Information Block Start

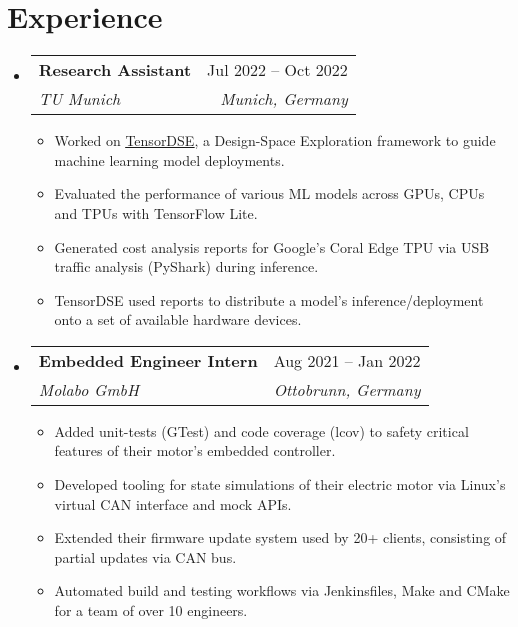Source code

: \documentclass[letterpaper,11pt]{article}
\makeatletter
\newcommand{\resumeItem}[1]{
  \item\small{
    {#1 \vspace{-2pt}}
  }
}
\newcommand{\resumeSubheading}[4]{
  \vspace{-2pt}\item
    \begin{tabular*}{0.97\textwidth}[t]{l@{\extracolsep{\fill}}r}
      \textbf{#1} & #2 \\
      \textit{\small#3} & \textit{\small #4} \\
    \end{tabular*}\vspace{-7pt}
}
\newcommand{\resumeSubHeadingListStart}{\begin{itemize}[leftmargin=0.15in, label={}]}
\newcommand{\resumeSubHeadingListEnd}{\end{itemize}}
\newcommand{\resumeItemListStart}{\begin{itemize}}
\newcommand{\resumeItemListEnd}{\end{itemize}\vspace{-5pt}}
\makeatother
\begin{document}
\vspace{-14.0pt}

\section{Experience}
    \resumeSubHeadingListStart
        \resumeSubheading
            {Research Assistant}{Jul 2022 -- Oct 2022}
            {TU Munich}{Munich, Germany}
            \resumeItemListStart
                \resumeItem{Worked on \href{https://github.com/alxhoff/TensorDSE}{\underline{TensorDSE}}, a Design-Space Exploration framework to guide machine learning model deployments.}
                \resumeItem{Evaluated the performance of various ML models across GPUs, CPUs and TPUs with TensorFlow Lite.}
                \resumeItem{Generated cost analysis reports for Google's Coral Edge TPU via USB traffic analysis (PyShark) during inference.}
                \resumeItem{TensorDSE used reports to distribute a model's inference/deployment onto a set of available hardware devices.}
            \resumeItemListEnd
            \vspace{2.0pt}

        \resumeSubheading
            {Embedded Engineer Intern}{Aug 2021 -- Jan 2022}
            {Molabo GmbH}{Ottobrunn, Germany}
            \resumeItemListStart
                \resumeItem{Added unit-tests (GTest) and code coverage (lcov) to safety critical features of their motor's embedded controller.}
                \resumeItem{Developed tooling for state simulations of their electric motor via Linux's virtual CAN interface and mock APIs.}
                \resumeItem{Extended their firmware update system used by 20+ clients, consisting of partial updates via CAN bus.}
                \resumeItem{Automated build and testing workflows via Jenkinsfiles, Make and CMake for a team of over 10 engineers.}
            \resumeItemListEnd

    \resumeSubHeadingListEnd 

\vspace{-8.0pt}
\end{document}
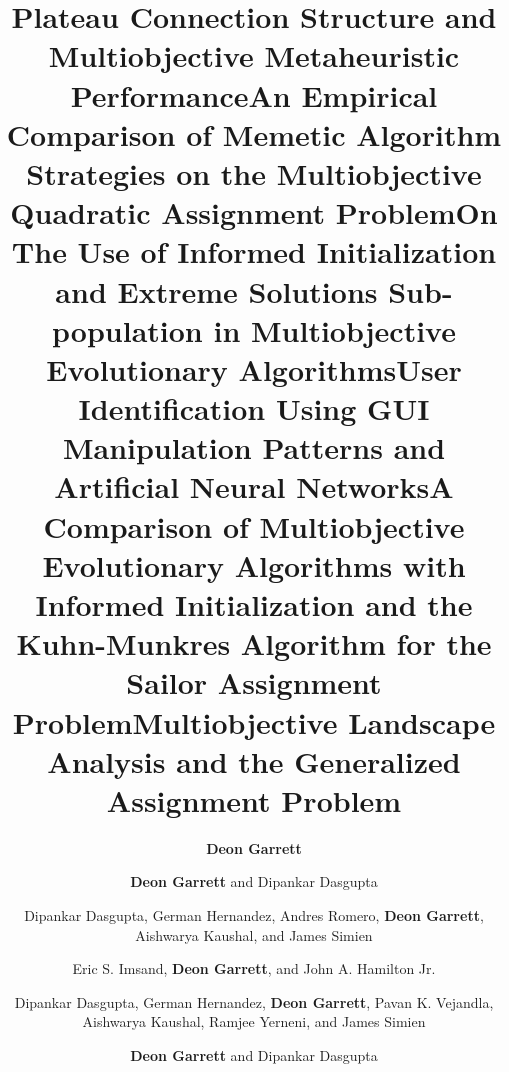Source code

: \documentclass[a4paper,10pt]{cvclean}
\begin{document}
\begin{publications}
\begin{conferencepapers}
\begin{paper}
    \end{paper}
    \begin{paper}
      \title{Plateau Connection Structure and Multiobjective Metaheuristic
        Performance}
      \author{\textbf{Deon Garrett}}
    \end{paper}
    \begin{paper}
      \title{An Empirical Comparison of Memetic Algorithm Strategies on the
        Multiobjective Quadratic Assignment Problem}
      \author{\textbf{Deon Garrett} and Dipankar Dasgupta}
    \end{paper}
    \begin{paper}
      \title{On The Use of Informed Initialization and Extreme Solutions
        Sub-population in Multiobjective Evolutionary Algorithms}
      \author{Dipankar Dasgupta, German Hernandez, Andres Romero, \textbf{Deon Garrett},
        Aishwarya Kaushal, and James Simien}
    \end{paper}
    \begin{paper}
      \title{User Identification Using GUI Manipulation Patterns and Artificial
        Neural Networks}
      \author{Eric S. Imsand, \textbf{Deon Garrett}, and John A. Hamilton Jr.}
    \end{paper}
    \begin{paper}
      \title{A Comparison of Multiobjective Evolutionary Algorithms with
        Informed Initialization and the Kuhn-Munkres Algorithm for the Sailor
        Assignment Problem} 
      \author{Dipankar Dasgupta, German Hernandez, \textbf{Deon Garrett}, Pavan
        K. Vejandla, Aishwarya Kaushal, Ramjee Yerneni, and James Simien}
    \end{paper}
    \begin{paper}
      \title{Multiobjective Landscape Analysis and the Generalized Assignment
        Problem}
      \author{\textbf{Deon Garrett} and Dipankar Dasgupta}

\end{paper}
\end{conferencepapers}
\end{publications}
\end{document}
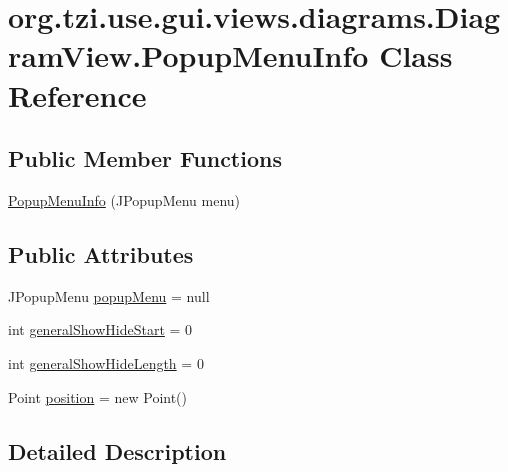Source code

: \hypertarget{classorg_1_1tzi_1_1use_1_1gui_1_1views_1_1diagrams_1_1_diagram_view_1_1_popup_menu_info}{\section{org.\-tzi.\-use.\-gui.\-views.\-diagrams.\-Diagram\-View.\-Popup\-Menu\-Info Class Reference}
\label{classorg_1_1tzi_1_1use_1_1gui_1_1views_1_1diagrams_1_1_diagram_view_1_1_popup_menu_info}
}
\subsection*{Public Member Functions}
\begin{DoxyCompactItemize}
\item 
\hyperlink{classorg_1_1tzi_1_1use_1_1gui_1_1views_1_1diagrams_1_1_diagram_view_1_1_popup_menu_info_a8fe6a7d1f5ec612356e564c0ce75d316}{Popup\-Menu\-Info} (J\-Popup\-Menu menu)
\end{DoxyCompactItemize}
\subsection*{Public Attributes}
\begin{DoxyCompactItemize}
\item 
J\-Popup\-Menu \hyperlink{classorg_1_1tzi_1_1use_1_1gui_1_1views_1_1diagrams_1_1_diagram_view_1_1_popup_menu_info_a7a6d2ed536d8cc6e7b2034d7fadbbda0}{popup\-Menu} = null
\item 
int \hyperlink{classorg_1_1tzi_1_1use_1_1gui_1_1views_1_1diagrams_1_1_diagram_view_1_1_popup_menu_info_ae924e3e2f28f54f14a3e72bd6ef4dc2f}{general\-Show\-Hide\-Start} = 0
\item 
int \hyperlink{classorg_1_1tzi_1_1use_1_1gui_1_1views_1_1diagrams_1_1_diagram_view_1_1_popup_menu_info_a1cc892cc4b6b0eb0cb28cda62d2b03e5}{general\-Show\-Hide\-Length} = 0
\item 
Point \hyperlink{classorg_1_1tzi_1_1use_1_1gui_1_1views_1_1diagrams_1_1_diagram_view_1_1_popup_menu_info_aa81faab99f84257817e1964e5a0720c6}{position} = new Point()
\end{DoxyCompactItemize}


\subsection{Detailed Description}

Information Block End

Work order:
The required answer is the material repeated exactly, with no images in it.

Problem solution:
Source code

: \documentclass[letterpaper,11pt]{article}
\makeatletter
\newcommand{\resumeItem}[1]{
  \item\small{
    {#1 \vspace{-2pt}}
  }
}
\newcommand{\resumeSubheading}[4]{
  \vspace{-2pt}\item
    \begin{tabular*}{0.97\textwidth}[t]{l@{\extracolsep{\fill}}r}
      \textbf{#1} & #2 \\
      \textit{\small#3} & \textit{\small #4} \\
    \end{tabular*}\vspace{-7pt}
}
\newcommand{\resumeSubHeadingListStart}{\begin{itemize}[leftmargin=0.15in, label={}]}
\newcommand{\resumeSubHeadingListEnd}{\end{itemize}}
\newcommand{\resumeItemListStart}{\begin{itemize}}
\newcommand{\resumeItemListEnd}{\end{itemize}\vspace{-5pt}}
\makeatother
\begin{document}
\vspace{-14.0pt}

\section{Experience}
    \resumeSubHeadingListStart
        \resumeSubheading
            {Research Assistant}{Jul 2022 -- Oct 2022}
            {TU Munich}{Munich, Germany}
            \resumeItemListStart
                \resumeItem{Worked on \href{https://github.com/alxhoff/TensorDSE}{\underline{TensorDSE}}, a Design-Space Exploration framework to guide machine learning model deployments.}
                \resumeItem{Evaluated the performance of various ML models across GPUs, CPUs and TPUs with TensorFlow Lite.}
                \resumeItem{Generated cost analysis reports for Google's Coral Edge TPU via USB traffic analysis (PyShark) during inference.}
                \resumeItem{TensorDSE used reports to distribute a model's inference/deployment onto a set of available hardware devices.}
            \resumeItemListEnd
            \vspace{2.0pt}

        \resumeSubheading
            {Embedded Engineer Intern}{Aug 2021 -- Jan 2022}
            {Molabo GmbH}{Ottobrunn, Germany}
            \resumeItemListStart
                \resumeItem{Added unit-tests (GTest) and code coverage (lcov) to safety critical features of their motor's embedded controller.}
                \resumeItem{Developed tooling for state simulations of their electric motor via Linux's virtual CAN interface and mock APIs.}
                \resumeItem{Extended their firmware update system used by 20+ clients, consisting of partial updates via CAN bus.}
                \resumeItem{Automated build and testing workflows via Jenkinsfiles, Make and CMake for a team of over 10 engineers.}
            \resumeItemListEnd

    \resumeSubHeadingListEnd 

\vspace{-8.0pt}
\end{document}
Source code

: \documentclass[a4paper,10pt]{cvclean}
\begin{document}
\begin{publications}
\begin{conferencepapers}
\begin{paper}
    \end{paper}
    \begin{paper}
      \title{Plateau Connection Structure and Multiobjective Metaheuristic
        Performance}
      \author{\textbf{Deon Garrett}}
    \end{paper}
    \begin{paper}
      \title{An Empirical Comparison of Memetic Algorithm Strategies on the
        Multiobjective Quadratic Assignment Problem}
      \author{\textbf{Deon Garrett} and Dipankar Dasgupta}
    \end{paper}
    \begin{paper}
      \title{On The Use of Informed Initialization and Extreme Solutions
        Sub-population in Multiobjective Evolutionary Algorithms}
      \author{Dipankar Dasgupta, German Hernandez, Andres Romero, \textbf{Deon Garrett},
        Aishwarya Kaushal, and James Simien}
    \end{paper}
    \begin{paper}
      \title{User Identification Using GUI Manipulation Patterns and Artificial
        Neural Networks}
      \author{Eric S. Imsand, \textbf{Deon Garrett}, and John A. Hamilton Jr.}
    \end{paper}
    \begin{paper}
      \title{A Comparison of Multiobjective Evolutionary Algorithms with
        Informed Initialization and the Kuhn-Munkres Algorithm for the Sailor
        Assignment Problem} 
      \author{Dipankar Dasgupta, German Hernandez, \textbf{Deon Garrett}, Pavan
        K. Vejandla, Aishwarya Kaushal, Ramjee Yerneni, and James Simien}
    \end{paper}
    \begin{paper}
      \title{Multiobjective Landscape Analysis and the Generalized Assignment
        Problem}
      \author{\textbf{Deon Garrett} and Dipankar Dasgupta}

\end{paper}
\end{conferencepapers}
\end{publications}
\end{document}
Source code

: \hypertarget{classorg_1_1tzi_1_1use_1_1gui_1_1views_1_1diagrams_1_1_diagram_view_1_1_popup_menu_info}{\section{org.\-tzi.\-use.\-gui.\-views.\-diagrams.\-Diagram\-View.\-Popup\-Menu\-Info Class Reference}
\label{classorg_1_1tzi_1_1use_1_1gui_1_1views_1_1diagrams_1_1_diagram_view_1_1_popup_menu_info}
}
\subsection*{Public Member Functions}
\begin{DoxyCompactItemize}
\item 
\hyperlink{classorg_1_1tzi_1_1use_1_1gui_1_1views_1_1diagrams_1_1_diagram_view_1_1_popup_menu_info_a8fe6a7d1f5ec612356e564c0ce75d316}{Popup\-Menu\-Info} (J\-Popup\-Menu menu)
\end{DoxyCompactItemize}
\subsection*{Public Attributes}
\begin{DoxyCompactItemize}
\item 
J\-Popup\-Menu \hyperlink{classorg_1_1tzi_1_1use_1_1gui_1_1views_1_1diagrams_1_1_diagram_view_1_1_popup_menu_info_a7a6d2ed536d8cc6e7b2034d7fadbbda0}{popup\-Menu} = null
\item 
int \hyperlink{classorg_1_1tzi_1_1use_1_1gui_1_1views_1_1diagrams_1_1_diagram_view_1_1_popup_menu_info_ae924e3e2f28f54f14a3e72bd6ef4dc2f}{general\-Show\-Hide\-Start} = 0
\item 
int \hyperlink{classorg_1_1tzi_1_1use_1_1gui_1_1views_1_1diagrams_1_1_diagram_view_1_1_popup_menu_info_a1cc892cc4b6b0eb0cb28cda62d2b03e5}{general\-Show\-Hide\-Length} = 0
\item 
Point \hyperlink{classorg_1_1tzi_1_1use_1_1gui_1_1views_1_1diagrams_1_1_diagram_view_1_1_popup_menu_info_aa81faab99f84257817e1964e5a0720c6}{position} = new Point()
\end{DoxyCompactItemize}


\subsection{Detailed Description}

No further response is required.